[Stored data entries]
- - - -
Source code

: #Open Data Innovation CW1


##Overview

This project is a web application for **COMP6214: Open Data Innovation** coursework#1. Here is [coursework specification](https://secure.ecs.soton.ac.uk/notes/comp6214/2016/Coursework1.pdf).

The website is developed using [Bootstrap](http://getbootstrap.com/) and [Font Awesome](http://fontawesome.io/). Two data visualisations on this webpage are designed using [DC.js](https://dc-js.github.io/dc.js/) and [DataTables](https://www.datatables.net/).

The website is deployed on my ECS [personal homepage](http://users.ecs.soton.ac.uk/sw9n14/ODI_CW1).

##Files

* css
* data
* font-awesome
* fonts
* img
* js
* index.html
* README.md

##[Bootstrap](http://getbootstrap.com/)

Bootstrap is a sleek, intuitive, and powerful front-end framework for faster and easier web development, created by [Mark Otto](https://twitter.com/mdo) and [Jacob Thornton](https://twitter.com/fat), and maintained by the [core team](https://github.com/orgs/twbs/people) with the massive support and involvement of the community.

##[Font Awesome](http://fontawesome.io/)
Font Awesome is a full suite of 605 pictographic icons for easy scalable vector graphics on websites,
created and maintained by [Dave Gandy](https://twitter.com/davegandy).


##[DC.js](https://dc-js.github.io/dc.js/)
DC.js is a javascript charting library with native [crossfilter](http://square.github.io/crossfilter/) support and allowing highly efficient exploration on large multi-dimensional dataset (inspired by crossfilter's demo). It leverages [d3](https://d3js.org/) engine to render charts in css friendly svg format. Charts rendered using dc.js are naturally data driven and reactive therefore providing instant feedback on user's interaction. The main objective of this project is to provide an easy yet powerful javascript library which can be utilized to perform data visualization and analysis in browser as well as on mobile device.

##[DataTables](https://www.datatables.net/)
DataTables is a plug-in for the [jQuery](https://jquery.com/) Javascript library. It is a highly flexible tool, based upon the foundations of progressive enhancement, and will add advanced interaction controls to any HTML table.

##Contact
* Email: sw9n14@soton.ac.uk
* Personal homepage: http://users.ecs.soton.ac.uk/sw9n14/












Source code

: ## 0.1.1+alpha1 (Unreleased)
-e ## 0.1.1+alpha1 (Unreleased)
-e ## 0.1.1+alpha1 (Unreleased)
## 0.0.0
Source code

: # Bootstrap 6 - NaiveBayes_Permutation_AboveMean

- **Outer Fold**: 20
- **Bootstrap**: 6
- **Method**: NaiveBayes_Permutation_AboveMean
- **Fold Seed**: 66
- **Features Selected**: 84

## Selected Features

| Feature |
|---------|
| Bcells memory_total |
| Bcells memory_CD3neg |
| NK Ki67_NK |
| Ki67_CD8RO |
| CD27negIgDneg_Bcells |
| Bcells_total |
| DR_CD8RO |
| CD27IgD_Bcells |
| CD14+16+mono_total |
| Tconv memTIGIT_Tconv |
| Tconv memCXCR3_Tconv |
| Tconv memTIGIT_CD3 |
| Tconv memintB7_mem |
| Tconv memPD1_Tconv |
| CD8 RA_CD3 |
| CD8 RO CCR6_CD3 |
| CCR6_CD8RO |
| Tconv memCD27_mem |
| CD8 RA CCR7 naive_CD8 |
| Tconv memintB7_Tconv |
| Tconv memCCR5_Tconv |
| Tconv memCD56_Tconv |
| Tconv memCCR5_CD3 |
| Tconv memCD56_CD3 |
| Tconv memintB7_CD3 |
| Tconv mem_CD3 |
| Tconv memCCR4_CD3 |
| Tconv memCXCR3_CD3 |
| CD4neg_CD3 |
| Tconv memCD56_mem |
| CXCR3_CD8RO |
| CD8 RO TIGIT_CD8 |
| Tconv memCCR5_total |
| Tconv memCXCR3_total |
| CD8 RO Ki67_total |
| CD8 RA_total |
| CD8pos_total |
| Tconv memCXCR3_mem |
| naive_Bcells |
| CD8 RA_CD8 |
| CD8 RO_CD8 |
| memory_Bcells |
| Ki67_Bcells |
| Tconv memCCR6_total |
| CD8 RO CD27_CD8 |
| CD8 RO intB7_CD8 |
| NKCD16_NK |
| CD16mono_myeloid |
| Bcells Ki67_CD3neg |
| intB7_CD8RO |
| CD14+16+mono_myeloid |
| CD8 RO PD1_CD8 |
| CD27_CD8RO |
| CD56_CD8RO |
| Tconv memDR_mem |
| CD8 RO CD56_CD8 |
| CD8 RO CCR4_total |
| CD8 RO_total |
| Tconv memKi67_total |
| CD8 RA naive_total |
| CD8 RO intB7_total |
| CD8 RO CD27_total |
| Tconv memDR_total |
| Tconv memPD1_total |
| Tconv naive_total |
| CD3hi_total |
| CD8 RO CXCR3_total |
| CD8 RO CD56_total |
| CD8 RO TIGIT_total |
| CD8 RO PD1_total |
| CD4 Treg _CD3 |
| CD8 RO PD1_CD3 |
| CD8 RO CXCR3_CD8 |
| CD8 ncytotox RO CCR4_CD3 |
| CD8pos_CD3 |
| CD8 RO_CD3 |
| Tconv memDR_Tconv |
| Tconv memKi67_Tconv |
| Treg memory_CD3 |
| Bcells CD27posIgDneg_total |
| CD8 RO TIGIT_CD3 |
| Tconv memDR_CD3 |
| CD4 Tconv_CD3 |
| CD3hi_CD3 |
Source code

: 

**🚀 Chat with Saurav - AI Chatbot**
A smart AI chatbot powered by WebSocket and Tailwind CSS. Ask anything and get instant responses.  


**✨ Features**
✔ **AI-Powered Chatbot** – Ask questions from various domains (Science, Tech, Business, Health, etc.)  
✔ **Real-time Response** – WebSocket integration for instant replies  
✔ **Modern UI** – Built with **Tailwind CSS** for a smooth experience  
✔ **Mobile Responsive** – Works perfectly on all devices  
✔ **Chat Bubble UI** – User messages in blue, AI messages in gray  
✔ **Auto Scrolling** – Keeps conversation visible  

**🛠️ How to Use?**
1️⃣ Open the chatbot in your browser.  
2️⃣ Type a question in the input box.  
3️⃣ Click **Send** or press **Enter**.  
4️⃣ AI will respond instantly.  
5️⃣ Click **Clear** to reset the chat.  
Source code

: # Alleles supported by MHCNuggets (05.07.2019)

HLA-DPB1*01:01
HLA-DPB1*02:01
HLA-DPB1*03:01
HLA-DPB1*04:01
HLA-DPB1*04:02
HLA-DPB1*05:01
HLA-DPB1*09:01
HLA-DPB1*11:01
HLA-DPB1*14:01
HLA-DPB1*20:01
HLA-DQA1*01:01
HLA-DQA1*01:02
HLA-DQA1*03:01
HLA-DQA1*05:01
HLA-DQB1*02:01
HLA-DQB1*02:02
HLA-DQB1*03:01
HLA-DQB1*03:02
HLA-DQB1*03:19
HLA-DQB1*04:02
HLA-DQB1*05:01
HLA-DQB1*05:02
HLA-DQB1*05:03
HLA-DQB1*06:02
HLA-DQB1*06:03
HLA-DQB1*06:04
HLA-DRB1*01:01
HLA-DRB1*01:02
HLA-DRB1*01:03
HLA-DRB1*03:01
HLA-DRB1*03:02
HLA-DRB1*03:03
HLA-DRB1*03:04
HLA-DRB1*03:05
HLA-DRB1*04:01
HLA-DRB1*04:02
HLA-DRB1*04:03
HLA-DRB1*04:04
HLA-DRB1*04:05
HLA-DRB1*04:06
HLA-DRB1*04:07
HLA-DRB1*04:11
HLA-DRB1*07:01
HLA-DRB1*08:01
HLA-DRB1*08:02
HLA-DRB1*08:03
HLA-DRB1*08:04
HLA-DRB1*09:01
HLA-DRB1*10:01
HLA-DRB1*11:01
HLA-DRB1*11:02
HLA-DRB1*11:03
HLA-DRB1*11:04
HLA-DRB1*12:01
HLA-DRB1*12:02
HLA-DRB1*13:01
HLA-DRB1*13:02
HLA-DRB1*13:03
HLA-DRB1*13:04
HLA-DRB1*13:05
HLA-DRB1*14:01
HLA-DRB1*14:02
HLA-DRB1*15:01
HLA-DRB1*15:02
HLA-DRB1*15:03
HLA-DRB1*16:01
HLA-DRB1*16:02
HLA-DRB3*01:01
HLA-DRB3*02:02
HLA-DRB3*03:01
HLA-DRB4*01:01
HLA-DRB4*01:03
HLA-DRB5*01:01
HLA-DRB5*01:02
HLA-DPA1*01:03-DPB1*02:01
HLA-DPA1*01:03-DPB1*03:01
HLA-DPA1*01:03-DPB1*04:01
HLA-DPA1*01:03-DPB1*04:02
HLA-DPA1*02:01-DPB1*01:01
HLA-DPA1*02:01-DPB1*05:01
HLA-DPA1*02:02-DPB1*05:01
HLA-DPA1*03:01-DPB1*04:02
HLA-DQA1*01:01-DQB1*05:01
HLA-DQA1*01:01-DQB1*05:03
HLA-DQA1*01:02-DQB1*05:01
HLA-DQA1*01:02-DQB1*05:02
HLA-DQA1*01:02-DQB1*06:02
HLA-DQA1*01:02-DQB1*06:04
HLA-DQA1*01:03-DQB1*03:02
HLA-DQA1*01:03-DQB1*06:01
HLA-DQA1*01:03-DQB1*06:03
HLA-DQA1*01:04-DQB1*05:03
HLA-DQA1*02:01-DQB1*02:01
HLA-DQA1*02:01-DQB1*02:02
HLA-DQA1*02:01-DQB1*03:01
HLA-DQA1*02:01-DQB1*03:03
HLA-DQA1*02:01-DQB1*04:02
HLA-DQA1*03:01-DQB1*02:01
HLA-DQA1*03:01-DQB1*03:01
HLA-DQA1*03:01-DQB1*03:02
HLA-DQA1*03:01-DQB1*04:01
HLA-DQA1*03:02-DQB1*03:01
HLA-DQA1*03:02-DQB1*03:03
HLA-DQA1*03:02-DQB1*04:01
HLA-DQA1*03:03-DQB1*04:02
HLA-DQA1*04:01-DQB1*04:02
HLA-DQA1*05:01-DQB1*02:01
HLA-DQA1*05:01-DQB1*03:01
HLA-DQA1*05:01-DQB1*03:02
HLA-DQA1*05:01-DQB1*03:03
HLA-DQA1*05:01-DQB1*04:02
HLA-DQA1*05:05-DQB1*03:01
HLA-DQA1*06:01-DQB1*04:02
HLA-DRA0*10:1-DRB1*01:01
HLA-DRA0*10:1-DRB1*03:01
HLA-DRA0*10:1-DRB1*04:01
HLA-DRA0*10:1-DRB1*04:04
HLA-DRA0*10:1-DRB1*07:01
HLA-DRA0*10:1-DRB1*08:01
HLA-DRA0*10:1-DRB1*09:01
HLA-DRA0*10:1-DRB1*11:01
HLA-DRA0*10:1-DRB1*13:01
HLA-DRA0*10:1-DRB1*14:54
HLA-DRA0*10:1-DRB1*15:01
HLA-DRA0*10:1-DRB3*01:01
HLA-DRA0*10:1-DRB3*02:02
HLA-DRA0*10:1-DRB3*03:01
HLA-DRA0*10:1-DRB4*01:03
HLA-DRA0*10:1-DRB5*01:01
- - - -
### Requirement
From the entries above, return exactly the line containing "HLA-DPB1*02:01", the line containing "HLA-DRB1*16:01", and all lines between, and nothing else.

### Task answer
HLA-DPB1*02:01
HLA-DPB1*03:01
HLA-DPB1*04:01
HLA-DPB1*04:02
HLA-DPB1*05:01
HLA-DPB1*09:01
HLA-DPB1*11:01
HLA-DPB1*14:01
HLA-DPB1*20:01
HLA-DQA1*01:01
HLA-DQA1*01:02
HLA-DQA1*03:01
HLA-DQA1*05:01
HLA-DQB1*02:01
HLA-DQB1*02:02
HLA-DQB1*03:01
HLA-DQB1*03:02
HLA-DQB1*03:19
HLA-DQB1*04:02
HLA-DQB1*05:01
HLA-DQB1*05:02
HLA-DQB1*05:03
HLA-DQB1*06:02
HLA-DQB1*06:03
HLA-DQB1*06:04
HLA-DRB1*01:01
HLA-DRB1*01:02
HLA-DRB1*01:03
HLA-DRB1*03:01
HLA-DRB1*03:02
HLA-DRB1*03:03
HLA-DRB1*03:04
HLA-DRB1*03:05
HLA-DRB1*04:01
HLA-DRB1*04:02
HLA-DRB1*04:03
HLA-DRB1*04:04
HLA-DRB1*04:05
HLA-DRB1*04:06
HLA-DRB1*04:07
HLA-DRB1*04:11
HLA-DRB1*07:01
HLA-DRB1*08:01
HLA-DRB1*08:02
HLA-DRB1*08:03
HLA-DRB1*08:04
HLA-DRB1*09:01
HLA-DRB1*10:01
HLA-DRB1*11:01
HLA-DRB1*11:02
HLA-DRB1*11:03
HLA-DRB1*11:04
HLA-DRB1*12:01
HLA-DRB1*12:02
HLA-DRB1*13:01
HLA-DRB1*13:02
HLA-DRB1*13:03
HLA-DRB1*13:04
HLA-DRB1*13:05
HLA-DRB1*14:01
HLA-DRB1*14:02
HLA-DRB1*15:01
HLA-DRB1*15:02
HLA-DRB1*15:03
HLA-DRB1*16:01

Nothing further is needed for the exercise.